■ Exercise directions
An exact reproduction of the data below is the required answer.

(Beginning of Supplied data)

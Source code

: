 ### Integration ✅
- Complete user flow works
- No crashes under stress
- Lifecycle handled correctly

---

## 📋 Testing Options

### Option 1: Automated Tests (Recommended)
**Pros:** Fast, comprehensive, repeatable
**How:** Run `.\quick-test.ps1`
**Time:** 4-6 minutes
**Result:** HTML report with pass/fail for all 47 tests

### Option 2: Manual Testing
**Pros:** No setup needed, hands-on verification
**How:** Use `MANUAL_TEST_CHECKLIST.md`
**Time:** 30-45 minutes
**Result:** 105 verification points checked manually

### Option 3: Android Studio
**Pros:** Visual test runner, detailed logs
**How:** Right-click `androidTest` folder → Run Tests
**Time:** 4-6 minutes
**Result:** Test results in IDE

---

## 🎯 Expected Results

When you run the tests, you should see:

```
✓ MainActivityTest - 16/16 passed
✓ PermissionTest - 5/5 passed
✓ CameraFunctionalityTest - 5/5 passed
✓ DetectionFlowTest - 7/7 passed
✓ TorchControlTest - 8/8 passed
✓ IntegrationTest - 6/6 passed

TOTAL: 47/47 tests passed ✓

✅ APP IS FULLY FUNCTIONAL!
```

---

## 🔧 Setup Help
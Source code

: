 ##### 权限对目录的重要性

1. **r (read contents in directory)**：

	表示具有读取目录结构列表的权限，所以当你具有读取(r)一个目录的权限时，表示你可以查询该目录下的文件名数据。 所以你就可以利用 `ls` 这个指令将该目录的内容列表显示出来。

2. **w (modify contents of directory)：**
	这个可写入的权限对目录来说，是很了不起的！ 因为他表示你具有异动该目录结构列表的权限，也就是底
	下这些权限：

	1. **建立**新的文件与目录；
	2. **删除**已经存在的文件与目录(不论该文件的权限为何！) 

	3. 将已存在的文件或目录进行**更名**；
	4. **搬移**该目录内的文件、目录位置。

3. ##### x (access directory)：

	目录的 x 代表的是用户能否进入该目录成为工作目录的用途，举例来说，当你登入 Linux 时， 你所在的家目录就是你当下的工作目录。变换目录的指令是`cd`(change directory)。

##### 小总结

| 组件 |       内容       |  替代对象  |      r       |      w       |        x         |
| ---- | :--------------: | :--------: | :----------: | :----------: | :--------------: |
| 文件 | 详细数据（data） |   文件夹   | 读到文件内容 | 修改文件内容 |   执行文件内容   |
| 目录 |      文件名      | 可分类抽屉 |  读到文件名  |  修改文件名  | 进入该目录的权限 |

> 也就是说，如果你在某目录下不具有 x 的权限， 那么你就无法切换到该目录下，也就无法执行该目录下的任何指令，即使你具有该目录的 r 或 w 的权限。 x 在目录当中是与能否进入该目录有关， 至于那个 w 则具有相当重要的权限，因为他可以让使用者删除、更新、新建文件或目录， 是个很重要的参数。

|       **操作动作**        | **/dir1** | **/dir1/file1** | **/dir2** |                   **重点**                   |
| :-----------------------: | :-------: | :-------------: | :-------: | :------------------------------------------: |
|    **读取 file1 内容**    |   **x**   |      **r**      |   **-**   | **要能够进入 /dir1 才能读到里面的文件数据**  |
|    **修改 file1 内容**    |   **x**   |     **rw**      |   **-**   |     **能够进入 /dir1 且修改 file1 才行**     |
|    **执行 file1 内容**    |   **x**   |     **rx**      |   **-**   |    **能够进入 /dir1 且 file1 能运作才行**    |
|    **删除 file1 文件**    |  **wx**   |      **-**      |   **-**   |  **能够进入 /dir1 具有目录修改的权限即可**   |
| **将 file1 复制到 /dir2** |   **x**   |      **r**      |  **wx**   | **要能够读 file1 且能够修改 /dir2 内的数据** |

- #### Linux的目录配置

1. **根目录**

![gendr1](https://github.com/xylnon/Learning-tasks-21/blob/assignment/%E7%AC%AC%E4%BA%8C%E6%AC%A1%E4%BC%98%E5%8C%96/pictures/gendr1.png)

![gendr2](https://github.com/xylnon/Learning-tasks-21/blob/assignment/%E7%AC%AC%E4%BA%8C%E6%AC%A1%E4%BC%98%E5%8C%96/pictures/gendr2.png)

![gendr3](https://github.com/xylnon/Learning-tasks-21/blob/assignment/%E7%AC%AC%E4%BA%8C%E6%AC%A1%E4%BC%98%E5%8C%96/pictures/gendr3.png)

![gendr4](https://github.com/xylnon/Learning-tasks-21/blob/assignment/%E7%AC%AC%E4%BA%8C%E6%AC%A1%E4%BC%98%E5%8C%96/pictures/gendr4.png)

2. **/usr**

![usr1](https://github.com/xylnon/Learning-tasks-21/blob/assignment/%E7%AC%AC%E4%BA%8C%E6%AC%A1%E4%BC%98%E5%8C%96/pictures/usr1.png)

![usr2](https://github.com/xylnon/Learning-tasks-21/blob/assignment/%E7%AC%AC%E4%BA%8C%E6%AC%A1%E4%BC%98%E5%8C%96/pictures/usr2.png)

(End of Supplied data)

■ Answer to the exercise
Source code

: ### Integration ✅
- Complete user flow works
- No crashes under stress
- Lifecycle handled correctly

---

## 📋 Testing Options

### Option 1: Automated Tests (Recommended)
**Pros:** Fast, comprehensive, repeatable
**How:** Run `.\quick-test.ps1`
**Time:** 4-6 minutes
**Result:** HTML report with pass/fail for all 47 tests

### Option 2: Manual Testing
**Pros:** No setup needed, hands-on verification
**How:** Use `MANUAL_TEST_CHECKLIST.md`
**Time:** 30-45 minutes
**Result:** 105 verification points checked manually

### Option 3: Android Studio
**Pros:** Visual test runner, detailed logs
**How:** Right-click `androidTest` folder → Run Tests
**Time:** 4-6 minutes
**Result:** Test results in IDE

---

## 🎯 Expected Results

When you run the tests, you should see:

```
✓ MainActivityTest - 16/16 passed
✓ PermissionTest - 5/5 passed
✓ CameraFunctionalityTest - 5/5 passed
✓ DetectionFlowTest - 7/7 passed
✓ TorchControlTest - 8/8 passed
✓ IntegrationTest - 6/6 passed

TOTAL: 47/47 tests passed ✓

✅ APP IS FULLY FUNCTIONAL!
```

---

## 🔧 Setup Help
Source code

: ##### 权限对目录的重要性

1. **r (read contents in directory)**：

	表示具有读取目录结构列表的权限，所以当你具有读取(r)一个目录的权限时，表示你可以查询该目录下的文件名数据。 所以你就可以利用 `ls` 这个指令将该目录的内容列表显示出来。

2. **w (modify contents of directory)：**
	这个可写入的权限对目录来说，是很了不起的！ 因为他表示你具有异动该目录结构列表的权限，也就是底
	下这些权限：

	1. **建立**新的文件与目录；
	2. **删除**已经存在的文件与目录(不论该文件的权限为何！) 

	3. 将已存在的文件或目录进行**更名**；
	4. **搬移**该目录内的文件、目录位置。

3. ##### x (access directory)：

	目录的 x 代表的是用户能否进入该目录成为工作目录的用途，举例来说，当你登入 Linux 时， 你所在的家目录就是你当下的工作目录。变换目录的指令是`cd`(change directory)。

##### 小总结

| 组件 |       内容       |  替代对象  |      r       |      w       |        x         |
| ---- | :--------------: | :--------: | :----------: | :----------: | :--------------: |
| 文件 | 详细数据（data） |   文件夹   | 读到文件内容 | 修改文件内容 |   执行文件内容   |
| 目录 |      文件名      | 可分类抽屉 |  读到文件名  |  修改文件名  | 进入该目录的权限 |

> 也就是说，如果你在某目录下不具有 x 的权限， 那么你就无法切换到该目录下，也就无法执行该目录下的任何指令，即使你具有该目录的 r 或 w 的权限。 x 在目录当中是与能否进入该目录有关， 至于那个 w 则具有相当重要的权限，因为他可以让使用者删除、更新、新建文件或目录， 是个很重要的参数。

|       **操作动作**        | **/dir1** | **/dir1/file1** | **/dir2** |                   **重点**                   |
| :-----------------------: | :-------: | :-------------: | :-------: | :------------------------------------------: |
|    **读取 file1 内容**    |   **x**   |      **r**      |   **-**   | **要能够进入 /dir1 才能读到里面的文件数据**  |
|    **修改 file1 内容**    |   **x**   |     **rw**      |   **-**   |     **能够进入 /dir1 且修改 file1 才行**     |
|    **执行 file1 内容**    |   **x**   |     **rx**      |   **-**   |    **能够进入 /dir1 且 file1 能运作才行**    |
|    **删除 file1 文件**    |  **wx**   |      **-**      |   **-**   |  **能够进入 /dir1 具有目录修改的权限即可**   |
| **将 file1 复制到 /dir2** |   **x**   |      **r**      |  **wx**   | **要能够读 file1 且能够修改 /dir2 内的数据** |

- #### Linux的目录配置

1. **根目录**

![gendr1](https://github.com/xylnon/Learning-tasks-21/blob/assignment/%E7%AC%AC%E4%BA%8C%E6%AC%A1%E4%BC%98%E5%8C%96/pictures/gendr1.png)

![gendr2](https://github.com/xylnon/Learning-tasks-21/blob/assignment/%E7%AC%AC%E4%BA%8C%E6%AC%A1%E4%BC%98%E5%8C%96/pictures/gendr2.png)

![gendr3](https://github.com/xylnon/Learning-tasks-21/blob/assignment/%E7%AC%AC%E4%BA%8C%E6%AC%A1%E4%BC%98%E5%8C%96/pictures/gendr3.png)

![gendr4](https://github.com/xylnon/Learning-tasks-21/blob/assignment/%E7%AC%AC%E4%BA%8C%E6%AC%A1%E4%BC%98%E5%8C%96/pictures/gendr4.png)

2. **/usr**

![usr1](https://github.com/xylnon/Learning-tasks-21/blob/assignment/%E7%AC%AC%E4%BA%8C%E6%AC%A1%E4%BC%98%E5%8C%96/pictures/usr1.png)

![usr2](https://github.com/xylnon/Learning-tasks-21/blob/assignment/%E7%AC%AC%E4%BA%8C%E6%AC%A1%E4%BC%98%E5%8C%96/pictures/usr2.png)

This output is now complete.